■ PROMPT ■
Please repeat, without alteration, the line containing "1. In Australia, what" and every line that follows it to the end of the entries below, and only those lines.

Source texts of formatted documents
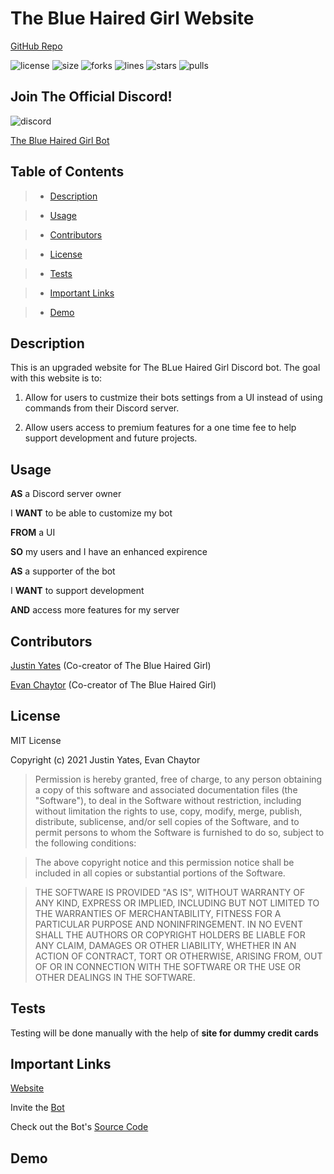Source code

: # The Blue Haired Girl Website

[GitHub Repo](https://github.com/justinyates887/bhg-website-new)

![license](https://img.shields.io/github/license/justinyates887/bhg-website-new)
![size](https://img.shields.io/github/languages/code-size/justinyates887/bhg-website-new)
![forks](https://img.shields.io/github/forks/justinyates887/bhg-website-new)
![lines](https://img.shields.io/tokei/lines/github/justinyates887/bhg-website-new)
![stars](https://img.shields.io/github/stars/justinyates887/bhg-website-new)
![pulls](https://img.shields.io/github/issues-pr-closed/justinyates887/bhg-website-new)

## Join The Official Discord!

![discord](https://img.shields.io/discord/795324515034726410?label=Discord&style=social)

[The Blue Haired Girl Bot](https://discord.gg/FqbRWkgfcT)

## Table of Contents

> - [Description](#Description)

> - [Usage](#Usage)

> - [Contributors](#Contributors)

> - [License](#License)

> - [Tests](#Tests)

> - [Important Links](#Important-Links)

> - [Demo](#Demo)


## <a name="Description"></a>Description

This is an upgraded website for The BLue Haired Girl Discord bot. The goal with this website is to:

1) Allow for users to custmize their bots settings from a UI instead of using commands from their Discord server.

2) Allow users access to premium features for a one time fee to help support development and future projects.

## <a name="Usage"></a>Usage

**AS** a Discord server owner

I **WANT** to be able to customize my bot

**FROM** a UI

**SO** my users and I have an enhanced expirence

**AS** a supporter of the bot

I **WANT** to support development

**AND** access more features for my server

## <a name="Contributors"></a>Contributors

[Justin Yates](https://github.com/justinyates887) (Co-creator of The Blue Haired Girl)

[Evan Chaytor](https://github.com/Azrael747) (Co-creator of The Blue Haired Girl)

## <a name="License"><a/>License
  
MIT License

Copyright (c) 2021 Justin Yates, Evan Chaytor

> Permission is hereby granted, free of charge, to any person obtaining a copy
of this software and associated documentation files (the "Software"), to deal
in the Software without restriction, including without limitation the rights
to use, copy, modify, merge, publish, distribute, sublicense, and/or sell
copies of the Software, and to permit persons to whom the Software is
furnished to do so, subject to the following conditions:

> The above copyright notice and this permission notice shall be included in all
copies or substantial portions of the Software.

> THE SOFTWARE IS PROVIDED "AS IS", WITHOUT WARRANTY OF ANY KIND, EXPRESS OR
IMPLIED, INCLUDING BUT NOT LIMITED TO THE WARRANTIES OF MERCHANTABILITY,
FITNESS FOR A PARTICULAR PURPOSE AND NONINFRINGEMENT. IN NO EVENT SHALL THE
AUTHORS OR COPYRIGHT HOLDERS BE LIABLE FOR ANY CLAIM, DAMAGES OR OTHER
LIABILITY, WHETHER IN AN ACTION OF CONTRACT, TORT OR OTHERWISE, ARISING FROM,
OUT OF OR IN CONNECTION WITH THE SOFTWARE OR THE USE OR OTHER DEALINGS IN THE
SOFTWARE.

## <a name="Tests"></a>Tests

Testing will be done manually with the help of **site for dummy credit cards**

## <a name="Important-Links"><a/>Important Links
  
[Website](https://bluehair.xyz)

Invite the [Bot](https://tinyurl.com/ysesvxdb)

Check out the Bot's [Source Code](https://github.com/justinyates887/BHG-Beta)
  
## <a name="Demo"><a/>Demo
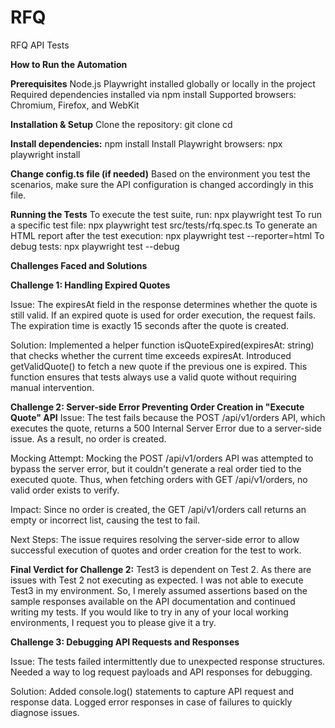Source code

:# RFQ
 RFQ API Tests

**How to Run the Automation**

**Prerequisites**
Node.js 
Playwright installed globally or locally in the project
Required dependencies installed via npm install
Supported browsers: Chromium, Firefox, and WebKit

**Installation & Setup**
Clone the repository:
     git clone <repository-url>
     cd <project-directory>
     
**Install dependencies:**
     npm install
     Install Playwright browsers:
     npx playwright install
     
**Change config.ts file (if needed)**
Based on the environment you test the scenarios, make sure the API configuration is changed accordingly in this file.
     
**Running the Tests**
To execute the test suite, run:
     npx playwright test
To run a specific test file:
     npx playwright test src/tests/rfq.spec.ts
To generate an HTML report after the test execution:
     npx playwright test --reporter=html
To debug tests:
     npx playwright test --debug

**Challenges Faced and Solutions**

**Challenge 1: Handling Expired Quotes**

Issue:
The expiresAt field in the response determines whether the quote is still valid.
If an expired quote is used for order execution, the request fails.
The expiration time is exactly 15 seconds after the quote is created.

Solution:
Implemented a helper function isQuoteExpired(expiresAt: string) that checks whether the current time exceeds expiresAt.
Introduced getValidQuote() to fetch a new quote if the previous one is expired.
This function ensures that tests always use a valid quote without requiring manual intervention.

**Challenge 2: Server-side Error Preventing Order Creation in "Execute Quote" API**
Issue: The test fails because the POST /api/v1/orders API, which executes the quote, returns a 500 Internal Server Error due to a server-side issue. As a result, no order is created.

Mocking Attempt: Mocking the POST /api/v1/orders API was attempted to bypass the server error, but it couldn't generate a real order tied to the executed quote. Thus, when fetching orders with GET /api/v1/orders, no valid order exists to verify.

Impact: Since no order is created, the GET /api/v1/orders call returns an empty or incorrect list, causing the test to fail.

Next Steps: The issue requires resolving the server-side error to allow successful execution of quotes and order creation for the test to work.

**Final Verdict for Challenge 2:** Test3 is dependent on Test 2. As there are issues with Test 2 not executing as expected. I was not able to execute Test3 in my environment. So, I merely assumed assertions based on the sample responses available on the API documentation and continued writing my tests. If you would like to try in any of your local working environments, I request you to please give it a try.

**Challenge 3: Debugging API Requests and Responses**

Issue:
The tests failed intermittently due to unexpected response structures.
Needed a way to log request payloads and API responses for debugging.

Solution:
Added console.log() statements to capture API request and response data.
Logged error responses in case of failures to quickly diagnose issues.

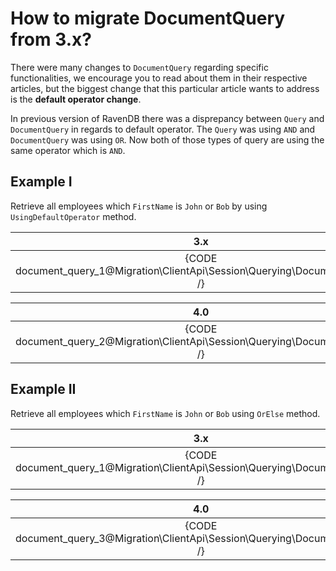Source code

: ﻿# How to migrate DocumentQuery from 3.x?

There were many changes to `DocumentQuery` regarding specific functionalities, we encourage you to read about them in their respective articles, but the biggest change that this particular article wants to address is the **default operator change**.

In previous version of RavenDB there was a disprepancy between `Query` and `DocumentQuery` in regards to default operator. The `Query` was using `AND` and `DocumentQuery` was using `OR`. Now both of those types of query are using the same operator which is `AND`.

## Example I

Retrieve all employees which `FirstName` is `John` or `Bob` by using `UsingDefaultOperator` method.

| 3.x |
|:---:|
| {CODE document_query_1@Migration\ClientApi\Session\Querying\DocumentQuery.cs /} |

| 4.0 |
|:---:|
| {CODE document_query_2@Migration\ClientApi\Session\Querying\DocumentQuery.cs /} |

## Example II

Retrieve all employees which `FirstName` is `John` or `Bob` using `OrElse` method.

| 3.x |
|:---:|
| {CODE document_query_1@Migration\ClientApi\Session\Querying\DocumentQuery.cs /} |

| 4.0 |
|:---:|
| {CODE document_query_3@Migration\ClientApi\Session\Querying\DocumentQuery.cs /} |

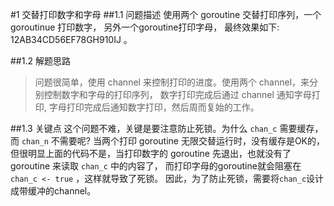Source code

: #1 交替打印数字和字母
##1.1 问题描述
使用两个 goroutine 交替打印序列，一个 goroutinue 打印数字， 另外一个goroutine打印字母， 最终效果如下: 12AB34CD56EF78GH910IJ 。

##1.2 解题思路
>问题很简单，使用 channel 来控制打印的进度。使用两个 channel，来分别控制数字和字母的打印序列， 数字打印完成后通过 channel 通知字母打印, 
字母打印完成后通知数字打印，然后周而复始的工作。

##1.3 关键点
这个问题不难，关键是要注意防止死锁。为什么 `chan_c` 需要缓存，而 `chan_n` 不需要呢?
当两个打印 goroutine 无限交替运行时，没有缓存是OK的，但很明显上面的代码不是，当打印数字的 goroutine 先退出，也就没有了 goroutine 来读取 `chan_c` 中的内容了， 而打印字母的goroutine就会阻塞在 `chan_c <- true` ，这样就导致了死锁。
因此，为了防止死锁，需要将`chan_c`设计成带缓冲的channel。


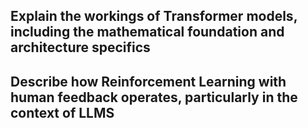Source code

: ## Explain the workings of Transformer models, including the mathematical foundation and architecture specifics

## Describe how Reinforcement Learning with human feedback operates, particularly in the context of LLMS

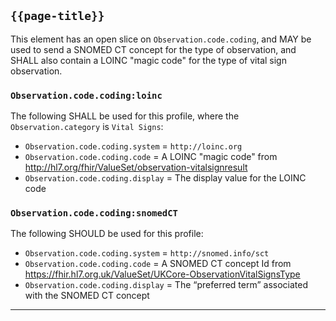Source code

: ## `{{page-title}}`

This element has an open slice on `Observation.code.coding`, and MAY be used to send a SNOMED CT concept for the type of observation, and SHALL also contain a LOINC "magic code" for the type of vital sign observation.

### `Observation.code.coding:loinc`
The following SHALL be used for this profile, where the `Observation.category` is `Vital Signs`:
- `Observation.code.coding.system` = `http://loinc.org`
- `Observation.code.coding.code` = A LOINC "magic code" from http://hl7.org/fhir/ValueSet/observation-vitalsignresult
- `Observation.code.coding.display` = The display value for the LOINC code

### `Observation.code.coding:snomedCT`
The following SHOULD be used for this profile:
- `Observation.code.coding.system` = `http://snomed.info/sct`
- `Observation.code.coding.code` = A SNOMED CT concept Id from https://fhir.hl7.org.uk/ValueSet/UKCore-ObservationVitalSignsType
- `Observation.code.coding.display` = The “preferred term” associated with the SNOMED CT concept

---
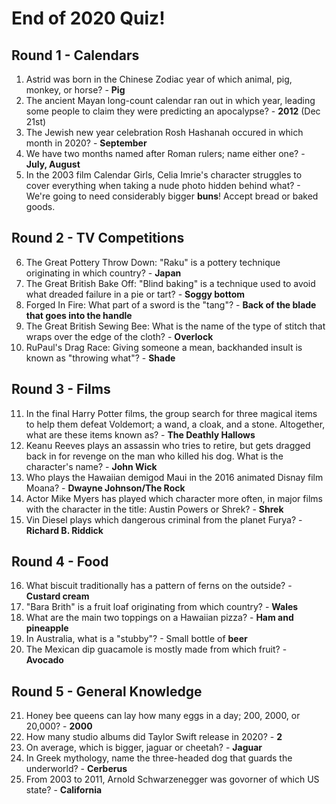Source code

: # End of 2020 Quiz!

## Round 1 - Calendars
1. Astrid was born in the Chinese Zodiac year of which animal, pig, monkey, or horse? - **Pig**
1. The ancient Mayan long-count calendar ran out in which year, leading some people to claim they were predicting an apocalypse? - **2012** (Dec 21st)
1. The Jewish new year celebration Rosh Hashanah occured in which month in 2020? - **September**
1. We have two months named after Roman rulers; name either one? - **July, August**
1. In the 2003 film Calendar Girls, Celia Imrie's character struggles to cover everything when taking a nude photo hidden behind what? - We're going to need considerably bigger **buns**! Accept bread or baked goods.

## Round 2 - TV Competitions
6. The Great Pottery Throw Down: "Raku" is a pottery technique originating in which country? - **Japan**
1. The Great British Bake Off: "Blind baking" is a technique used to avoid what dreaded failure in a pie or tart? - **Soggy bottom**
1. Forged In Fire: What part of a sword is the "tang"? - **Back of the blade that goes into the handle**
1. The Great British Sewing Bee: What is the name of the type of stitch that wraps over the edge of the cloth? - **Overlock**
1. RuPaul's Drag Race: Giving someone a mean, backhanded insult is known as "throwing what"? - **Shade**

## Round 3 - Films
11. In the final Harry Potter films, the group search for three magical items to help them defeat Voldemort; a wand, a cloak, and a stone. Altogether, what are these items known as? - **The Deathly Hallows**
1. Keanu Reeves plays an assassin who tries to retire, but gets dragged back in for revenge on the man who killed his dog. What is the character's name? - **John Wick**
1. Who plays the Hawaiian demigod Maui in the 2016 animated Disnay film Moana? - **Dwayne Johnson/The Rock**
1. Actor Mike Myers has played which character more often, in major films with the character in the title: Austin Powers or Shrek? - **Shrek**
1. Vin Diesel plays which dangerous criminal from the planet Furya? - **Richard B. Riddick**

## Round 4 - Food
16. What biscuit traditionally has a pattern of ferns on the outside? - **Custard cream**
1. "Bara Brith" is a fruit loaf originating from which country? - **Wales**
1. What are the main two toppings on a Hawaiian pizza? - **Ham and pineapple**
1. In Australia, what is a "stubby"? - Small bottle of **beer**
1. The Mexican dip guacamole is mostly made from which fruit? - **Avocado**

## Round 5 - General Knowledge
21. Honey bee queens can lay how many eggs in a day; 200, 2000, or 20,000? - **2000**
1. How many studio albums did Taylor Swift release in 2020? - **2**
1. On average, which is bigger, jaguar or cheetah? - **Jaguar**
1. In Greek mythology, name the three-headed dog that guards the underworld? - **Cerberus**
1. From 2003 to 2011, Arnold Schwarzenegger was govorner of which US state? - **California**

■ RESPONSE ■
1. In Australia, what is a "stubby"? - Small bottle of **beer**
1. The Mexican dip guacamole is mostly made from which fruit? - **Avocado**

## Round 5 - General Knowledge
21. Honey bee queens can lay how many eggs in a day; 200, 2000, or 20,000? - **2000**
1. How many studio albums did Taylor Swift release in 2020? - **2**
1. On average, which is bigger, jaguar or cheetah? - **Jaguar**
1. In Greek mythology, name the three-headed dog that guards the underworld? - **Cerberus**
1. From 2003 to 2011, Arnold Schwarzenegger was govorner of which US state? - **California**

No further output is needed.